28 March 2012
UK: Head of MI5 warns
of the need to erode civil liberties in the fight against terrorism
Below is the text of a speech given by the Director-General of MI5 (the UK's Security Service) in the Hague, Netherlands on 1 September 2005. The message, and the language, are very familiar: "the world has changed" (Tony Blair, UK Prime Minister and Charles Clarke, Home Secretary") and the need to protect our "way of life" (Tony Blair, Javier Solana) against terrorist attacks. She argues in favour of mandatory data retention of traffic data on all communications, hints at the need to introduce plea-bargaining (under "intelligence interviews") and that intelligence is often fragile, too "fragile" to bring before a court but that action is required.

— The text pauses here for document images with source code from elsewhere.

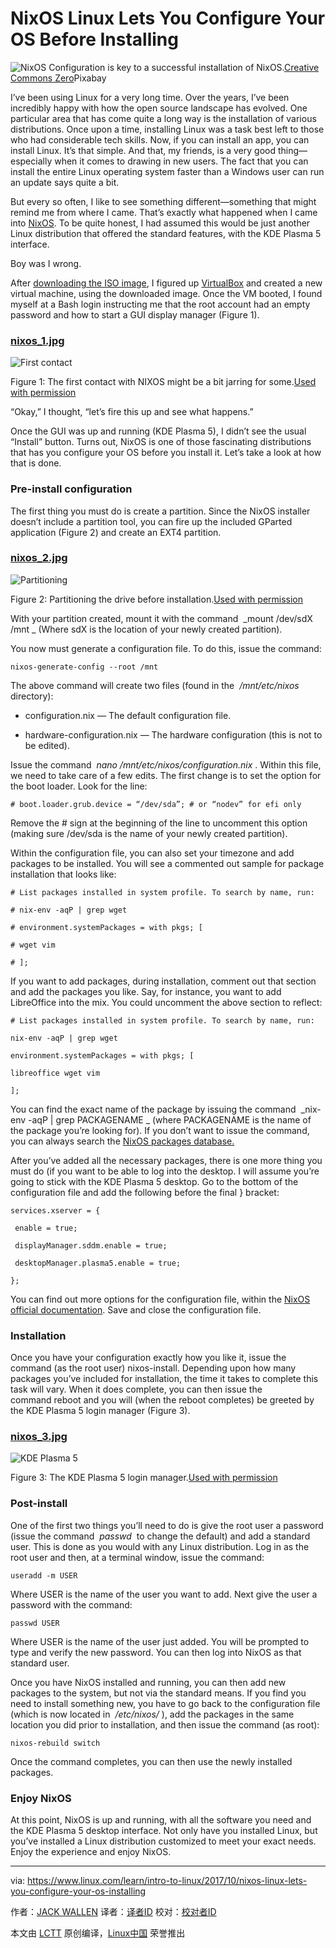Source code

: NixOS Linux Lets You Configure Your OS Before Installing
============================================================

![NixOS](https://www.linux.com/sites/lcom/files/styles/rendered_file/public/configuration.jpg?itok=IjKuFz05 "NixOS")
Configuration is key to a successful installation of NixOS.[Creative Commons Zero][4]Pixabay

I’ve been using Linux for a very long time. Over the years, I’ve been incredibly happy with how the open source landscape has evolved. One particular area that has come quite a long way is the installation of various distributions. Once upon a time, installing Linux was a task best left to those who had considerable tech skills. Now, if you can install an app, you can install Linux. It’s that simple. And that, my friends, is a very good thing—especially when it comes to drawing in new users. The fact that you can install the entire Linux operating system faster than a Windows user can run an update says quite a bit.

But every so often, I like to see something different—something that might remind me from where I came. That’s exactly what happened when I came into [NixOS][9]. To be quite honest, I had assumed this would be just another Linux distribution that offered the standard features, with the KDE Plasma 5 interface.

Boy was I wrong.

After [downloading the ISO image][10], I figured up [VirtualBox][11] and created a new virtual machine, using the downloaded image. Once the VM booted, I found myself at a Bash login instructing me that the root account had an empty password and how to start a GUI display manager (Figure 1).

### [nixos_1.jpg][5]

![First contact](https://www.linux.com/sites/lcom/files/styles/rendered_file/public/nixos_1.jpg?itok=VkGTO2Tg "First contact")

Figure 1: The first contact with NIXOS might be a bit jarring for some.[Used with permission][1]

“Okay,” I thought, “let’s fire this up and see what happens.”

Once the GUI was up and running (KDE Plasma 5), I didn’t see the usual “Install” button. Turns out, NixOS is one of those fascinating distributions that has you configure your OS before you install it. Let’s take a look at how that is done.

### Pre-install configuration

The first thing you must do is create a partition. Since the NixOS installer doesn’t include a partition tool, you can fire up the included GParted application (Figure 2) and create an EXT4 partition.

### [nixos_2.jpg][6]

![Partitioning](https://www.linux.com/sites/lcom/files/styles/rendered_file/public/nixos_2.jpg?itok=nta-bl-S "Partitioning")

Figure 2: Partitioning the drive before installation.[Used with permission][2]

With your partition created, mount it with the command  _mount /dev/sdX /mnt _ (Where sdX is the location of your newly created partition).

You now must generate a configuration file. To do this, issue the command:

```
nixos-generate-config --root /mnt
```

The above command will create two files (found in the  _/mnt/etc/nixos_ directory):

*   configuration.nix — The default configuration file.

*   hardware-configuration.nix — The hardware configuration (this is not to be edited).

Issue the command  _nano /mnt/etc/nixos/configuration.nix_ . Within this file, we need to take care of a few edits. The first change is to set the option for the boot loader. Look for the line:

```
# boot.loader.grub.device = “/dev/sda”; # or “nodev” for efi only
```

Remove the # sign at the beginning of the line to uncomment this option (making sure /dev/sda is the name of your newly created partition).

Within the configuration file, you can also set your timezone and add packages to be installed. You will see a commented out sample for package installation that looks like:

```
# List packages installed in system profile. To search by name, run:

# nix-env -aqP | grep wget

# environment.systemPackages = with pkgs; [

# wget vim

# ];
```

If you want to add packages, during installation, comment out that section and add the packages you like. Say, for instance, you want to add LibreOffice into the mix. You could uncomment the above section to reflect:

```
# List packages installed in system profile. To search by name, run:

nix-env -aqP | grep wget

environment.systemPackages = with pkgs; [

libreoffice wget vim

];
```

You can find the exact name of the package by issuing the command  _nix-env -aqP | grep PACKAGENAME _ (where PACKAGENAME is the name of the package you’re looking for). If you don’t want to issue the command, you can always search the [NixOS packages database.][12]

After you’ve added all the necessary packages, there is one more thing you must do (if you want to be able to log into the desktop. I will assume you’re going to stick with the KDE Plasma 5 desktop. Go to the bottom of the configuration file and add the following before the final } bracket:

```
services.xserver = {

 enable = true;

 displayManager.sddm.enable = true;

 desktopManager.plasma5.enable = true;

};
```

You can find out more options for the configuration file, within the [NixOS official documentation][13]. Save and close the configuration file.

### Installation

Once you have your configuration exactly how you like it, issue the command (as the root user) nixos-install. Depending upon how many packages you’ve included for installation, the time it takes to complete this task will vary. When it does complete, you can then issue the command reboot and you will (when the reboot completes) be greeted by the KDE Plasma 5 login manager (Figure 3).

### [nixos_3.jpg][7]

![KDE Plasma 5](https://www.linux.com/sites/lcom/files/styles/rendered_file/public/nixos_3.jpg?itok=DdsB5opR "KDE Plasma 5")

Figure 3: The KDE Plasma 5 login manager.[Used with permission][3]

### Post-install

One of the first two things you’ll need to do is give the root user a password (issue the command  _passwd_  to change the default) and add a standard user. This is done as you would with any Linux distribution. Log in as the root user and then, at a terminal window, issue the command:

```
useradd -m USER
```

Where USER is the name of the user you want to add. Next give the user a password with the command:

```
passwd USER
```

Where USER is the name of the user just added. You will be prompted to type and verify the new password. You can then log into NixOS as that standard user.

Once you have NixOS installed and running, you can then add new packages to the system, but not via the standard means. If you find you need to install something new, you have to go back to the configuration file (which is now located in  _/etc/nixos/_ ), add the packages in the same location you did prior to installation, and then issue the command (as root):

```
nixos-rebuild switch
```

Once the command completes, you can then use the newly installed packages.

### Enjoy NixOS

At this point, NixOS is up and running, with all the software you need and the KDE Plasma 5 desktop interface. Not only have you installed Linux, but you’ve installed a Linux distribution customized to meet your exact needs. Enjoy the experience and enjoy NixOS.

--------------------------------------------------------------------------------

via: https://www.linux.com/learn/intro-to-linux/2017/10/nixos-linux-lets-you-configure-your-os-installing

作者：[JACK WALLEN][a]
译者：[译者ID](https://github.com/译者ID)
校对：[校对者ID](https://github.com/校对者ID)

本文由 [LCTT](https://github.com/LCTT/TranslateProject) 原创编译，[Linux中国](https://linux.cn/) 荣誉推出

[a]:https://www.linux.com/users/jlwallen
[1]:https://www.linux.com/licenses/category/used-permission
[2]:https://www.linux.com/licenses/category/used-permission
[3]:https://www.linux.com/licenses/category/used-permission
[4]:https://www.linux.com/licenses/category/creative-commons-zero
[5]:https://www.linux.com/files/images/nixos1jpg
[6]:https://www.linux.com/files/images/nixos2jpg
[7]:https://www.linux.com/files/images/nixos3jpg
[8]:https://www.linux.com/files/images/configurationjpg
[9]:https://nixos.org/
[10]:https://nixos.org/nixos/download.html
[11]:https://www.virtualbox.org/wiki/Downloads
[12]:https://nixos.org/nixos/packages.html
[13]:https://nixos.org/nixos/manual/index.html#ch-configuration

"I think that this is a central dilemma, how to protect our citizens within the rule of law when intelligence does not amount to clear cut evidence and when it is fragile. We also, of course, and I repeat in both our countries and within the EU value civil liberties and wish to do nothing to damage these hard-fought for rights. But the world has changed and there needs to be a debate on whether some erosion of what we all value may be necessary to improve the chances of our citizens not being blown apart as they go about their daily lives."
"THE INTERNATIONAL TERRORIST THREAT AND THE DILEMMAS
IN COUNTERING IT"
SPEECH BY THE DIRECTOR GENERAL OF THE SECURITY SERVICE, DAME ELIZA MANNINGHAM-BULLER,
AT THE RIDDERZAAL, BINNENHOF, THE HAGUE, NETHERLANDS, 1 SEPTEMBER 2005
"I am delighted to be here to celebrate the 60th Birthday of the AIVD. The friendship between the AIVD and my Service, the British Security Service - commonly known as MI5 - pre-dates even those 60 years.

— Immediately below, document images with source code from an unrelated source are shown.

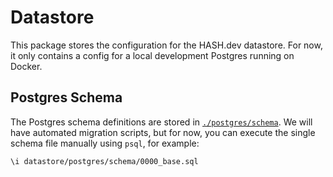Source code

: # Datastore

This package stores the configuration for the HASH.dev datastore. For now, it
only contains a config for a local development Postgres running on Docker.

## Postgres Schema

The Postgres schema definitions are stored in [`./postgres/schema`](./postgres/schema).
We will have automated migration scripts, but for now, you can execute
the single schema file manually using `psql`, for example:
```
\i datastore/postgres/schema/0000_base.sql
```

I quote from a note in our files from 1946: "The friendly relationship, established during the war, with the Dutch Security Service in London continues to operate with very satisfactory results". In celebrating the birthday, I am here, not only to represent the UK, but as a symbol of all the friends of this Service and there are many throughout the world.
Perhaps that is my first message. One of the strengths we have in facing a global, international threat is long-standing intelligence relationships of trust and co-operation in Europe and further afield, created and nurtured in the case of the UK and the Netherlands over 60 years. That relationship has been tested in adversity. It is strongly-forged and, for someone with a career such as mine, a professional intelligence officer for over 30 years, the relationship means a great deal.

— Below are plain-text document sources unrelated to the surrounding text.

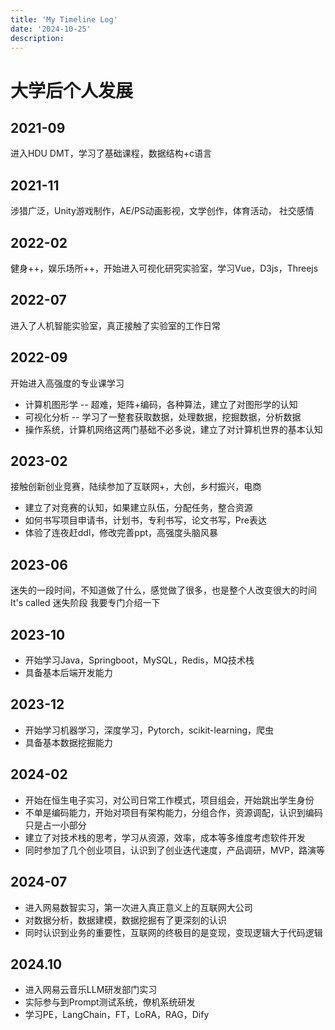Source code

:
 ```yaml
---
title: 'My Timeline Log'
date: '2024-10-25'
description: 
---
```


# 大学后个人发展

## 2021-09
进入HDU DMT，学习了基础课程，数据结构+c语言
## 2021-11
涉猎广泛，Unity游戏制作，AE/PS动画影视，文学创作，体育活动， 社交感情
## 2022-02
健身++，娱乐场所++，开始进入可视化研究实验室，学习Vue，D3js，Threejs
## 2022-07
进入了人机智能实验室，真正接触了实验室的工作日常
## 2022-09
开始进入高强度的专业课学习
- 计算机图形学 -- 超难，矩阵+编码，各种算法，建立了对图形学的认知
- 可视化分析 -- 学习了一整套获取数据，处理数据，挖掘数据，分析数据
- 操作系统，计算机网络这两门基础不必多说，建立了对计算机世界的基本认知

## 2023-02
接触创新创业竞赛，陆续参加了互联网+，大创，乡村振兴，电商
- 建立了对竞赛的认知，如果建立队伍，分配任务，整合资源
- 如何书写项目申请书，计划书，专利书写，论文书写，Pre表达
- 体验了连夜赶ddl，修改完善ppt，高强度头脑风暴

## 2023-06
迷失的一段时间，不知道做了什么，感觉做了很多，也是整个人改变很大的时间
It's called 迷失阶段
我要专门介绍一下

## 2023-10
- 开始学习Java，Springboot，MySQL，Redis，MQ技术栈
- 具备基本后端开发能力

## 2023-12
- 开始学习机器学习，深度学习，Pytorch，scikit-learning，爬虫
- 具备基本数据挖掘能力

## 2024-02
- 开始在恒生电子实习，对公司日常工作模式，项目组会，开始跳出学生身份
- 不单是编码能力，开始对项目有架构能力，分组合作，资源调配，认识到编码只是占一小部分
- 建立了对技术栈的思考，学习从资源，效率，成本等多维度考虑软件开发
- 同时参加了几个创业项目，认识到了创业迭代速度，产品调研，MVP，路演等

## 2024-07
- 进入网易数智实习，第一次进入真正意义上的互联网大公司
- 对数据分析，数据建模，数据挖掘有了更深刻的认识
- 同时认识到业务的重要性，互联网的终极目的是变现，变现逻辑大于代码逻辑

## 2024.10
- 进入网易云音乐LLM研发部门实习
- 实际参与到Prompt测试系统，僚机系统研发
- 学习PE，LangChain，FT，LoRA，RAG，Dify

One of my first visits overseas as a young officer was to The Hague and, after a fascinating trip to the Mauritshuis, I remember very well meeting a Dutch officer of this Service who had been in the resistance in the Second World War while still a teenager. He had been sent to Buchenwald where he had survived because he worked as a Russian interpreter. His career was focussed first on fighting the threat from fascism then, by the time I met him, on countering terrorism.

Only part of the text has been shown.